Personally I hate the OOC output of my cameras in about 90% of the cases. But if things have to go quick (n dirty) I have to confess - yes I sometimes simply took the OOC Jpegs and adjusted them a bit with gthumb and done.
Maybe I will take the time to optimize my cameras features and get more out of camera, but if not dt is always there as long as there is a raw.
In most cases I use the OOC Jpegs only to sort out unsharp or completely unusable images and then open my new shot raw images and enjoy all the endless options to mold it into either how I saw, felt or remember the scene, colors, contrast etc. or to create an impressive desirable look.

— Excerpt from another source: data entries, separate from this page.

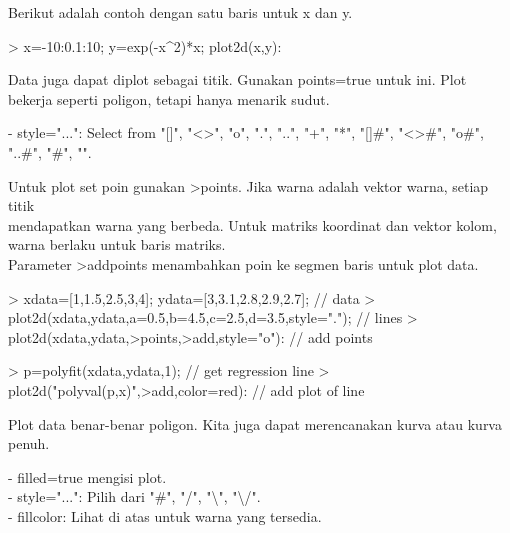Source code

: \documentclass[a4paper,10pt]{article}
\begin{document}
\begin{eulernotebook}
\begin{eulercomment}
\begin{eulercomment}
\begin{eulercomment}
\begin{eulercomment}
\begin{eulercomment}
\begin{eulercomment}
\begin{eulercomment}
Berikut adalah contoh dengan satu baris untuk x dan y.
\end{eulercomment}
\begin{eulerprompt}
> x=-10:0.1:10; y=exp(-x^2)*x; plot2d(x,y):
\end{eulerprompt}
\begin{eulercomment}
Data juga dapat diplot sebagai titik. Gunakan points=true untuk ini.
Plot bekerja seperti poligon, tetapi hanya menarik sudut.

- style="...": Select from "[]", "\textless{}\textgreater{}", "o", ".", "..", "+", "*",
"[]#", "\textless{}\textgreater{}#", "o#", "..#", "#", "\textbar{}".

Untuk plot set poin gunakan \textgreater{}points. Jika warna adalah vektor warna,
setiap titik\\
mendapatkan warna yang berbeda. Untuk matriks koordinat dan vektor
kolom, warna berlaku untuk baris matriks.\\
Parameter \textgreater{}addpoints menambahkan poin ke segmen baris untuk plot data.
\end{eulercomment}
\begin{eulerprompt}
> xdata=[1,1.5,2.5,3,4]; ydata=[3,3.1,2.8,2.9,2.7]; // data
> plot2d(xdata,ydata,a=0.5,b=4.5,c=2.5,d=3.5,style="."); // lines
> plot2d(xdata,ydata,>points,>add,style="o"): // add points
\end{eulerprompt}
\begin{eulerprompt}
> p=polyfit(xdata,ydata,1); // get regression line
> plot2d("polyval(p,x)",>add,color=red): // add plot of line
\end{eulerprompt}
\begin{eulercomment}
Plot data benar-benar poligon. Kita juga dapat merencanakan kurva atau
kurva penuh.

- filled=true mengisi plot.\\
- style="...": Pilih dari "#", "/", "\textbackslash{}", "\textbackslash{}/".\\
- fillcolor: Lihat di atas untuk warna yang tersedia.


\end{eulercomment}
\end{eulercomment}
\end{eulercomment}
\end{eulercomment}
\end{eulercomment}
\end{eulercomment}
\end{eulercomment}
\end{eulernotebook}
\end{document}

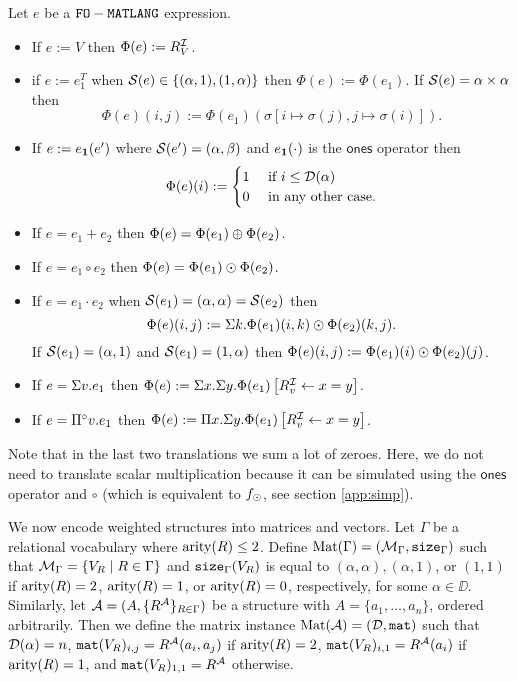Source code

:Let $e$ be a $\texttt{FO}-\texttt{MATLANG}$ expression.
\begin{itemize}
  \item If $e:=V$ then $\Phi(e):=R_V^{\mathcal{I}}$.
  \item if $e:= e_1^T$ when $\mathcal{S}(e)\in \{(\alpha,1), (1,\alpha)\}$ then $\Phi(e):=\Phi(e_1)$. If $\mathcal{S}(e)=\alpha\times\alpha$ then
  $$
  \Phi(e)(i,j):=\Phi(e_1)(\sigma\left[ i\mapsto \sigma(j), j\mapsto \sigma(i) \right]).
  $$
  \item If $e:=e_{\mathbf{1}}(e')$ where $\mathcal{S}(e')=(\alpha, \beta)$ and $e_{\mathbf{1}}(\cdot)$ is the $\mathsf{ones}$ operator 
  then
  \[
\Phi(e)(i) := \begin{cases}
1& \text{ if } i\leq\mathcal{D}(\alpha)\ \\
0 & \text{ in any other case.} 
\end{cases}
\]
  \item If $e=e_1+e_2$ then $\Phi(e)=\Phi(e_1)\oplus \Phi(e_2)$.
  \item If $e=e_1\circ e_2$ then $\Phi(e)=\Phi(e_1)\odot \Phi(e_2)$.
  \item If $e=e_1\cdot e_2$ when $\mathcal{S}(e_1)=(\alpha, \alpha)= \mathcal{S}(e_2)$ then 
  $$
  \Phi(e)(i,j):=\Sigma k. \Phi(e_1)(i,k)\odot\Phi(e_2)(k,j). 
  $$
  If $\mathcal{S}(e_1)=(\alpha, 1)$ and $\mathcal{S}(e_1)=(1, \alpha)$ then $\Phi(e)(i,j):=\Phi(e_1)(i)\odot\Phi(e_2)(j)$.
  \item If $e=\Sigma v. e_1$ then $\Phi(e):=\Sigma x.\Sigma y.\Phi(e_1)\left[ R_v^{\mathcal{I}}\gets x=y \right]$.
  \item If $e=\Pi^{\circ} v. e_1$ then $\Phi(e):=\Pi x.\Sigma y.\Phi(e_1)\left[ R_v^{\mathcal{I}}\gets x=y \right]$.
\end{itemize}
Note that in the last two translations we sum a lot of zeroes. Here, we do not need to translate scalar multiplication
because it can be simulated using the $\mathsf{ones}$ operator and $\circ$ (which is equivalent to $f_{\odot}$, see section \ref{app:simp}).

We now encode weighted structures into matrices and vectors. Let $\Gamma$ be a relational vocabulary 
where $\operatorname{arity}(R) \leq 2$. 
Define $\text{Mat}(\Gamma) = (\mathcal{M}_\Gamma,\texttt{size}_\Gamma)$ such 
that $\mathcal{M}_\Gamma = \{ V_{R} \mid R \in \Gamma\}$ and $\texttt{size}_\Gamma(V_{R})$ is equal to 
$(\alpha, \alpha), (\alpha, 1)$, or $(1,1)$ if $\operatorname{arity}(R)=2$, $\operatorname{arity}(R)=1$, or $\operatorname{arity}(R)=0$, 
respectively, for some $\alpha \in \DD$. Similarly, let $\mathcal{A} = (A, \{R^{\mathcal{A}}\}_{R \in \Gamma})$ 
be a structure with $A = \{a_1, \ldots, a_n\}$, ordered arbitrarily.
Then we define the matrix instance $\text{Mat}(\mathcal{A}) = (\mathcal{D},\texttt{mat})$ such that $\mathcal{D}(\alpha) = n$, 
$\texttt{mat}(V_{R})_{i,j} = R^{\mathcal{A}}(a_i, a_j)$ if $\operatorname{arity}(R)=2$, $\texttt{mat}(V_{R})_{i,1} = R^{\mathcal{A}}(a_i)$ if $\operatorname{arity}(R)=1$, 
and $\texttt{mat}(V_{R})_{1,1} = R^{\mathcal{A}}$ otherwise.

An automatic OOC option for darktable may be desireable for some users - then maybe just open your jpegs with darktable to do the finetuning :wink:
The main reason to grab my dslm over the iphone is raw and darktable. When it comes to OOC images the phone is at least as good as the dslm, often better.

While I obviously prefer Filmulator’s results myself, there are obviously many who will not. Either you like it or you don’t.

In the dpreview comments many people didn’t see what the big fuss was about—and that’s okay. They don’t have to use it.

But it’s not self-evident that Filmulator is better. You cannot just say “see for yourself” and expect everyone to agree.

There are two confounding factors here, though, given that you’re talking to the darktable community.

One is that people get used to the way their tools render images, so hardcore darktable users (and devs) are not going to be inclined to see other editors’ results as better. I look at others’ people’s edits and sometimes think to myself “Filmulator would do that better”, and the people here might say the opposite.

The other is that the people who use darktable are the people who already liked darktable’s output. People like me who do think Filmulator’s default output is better already don’t use darktable.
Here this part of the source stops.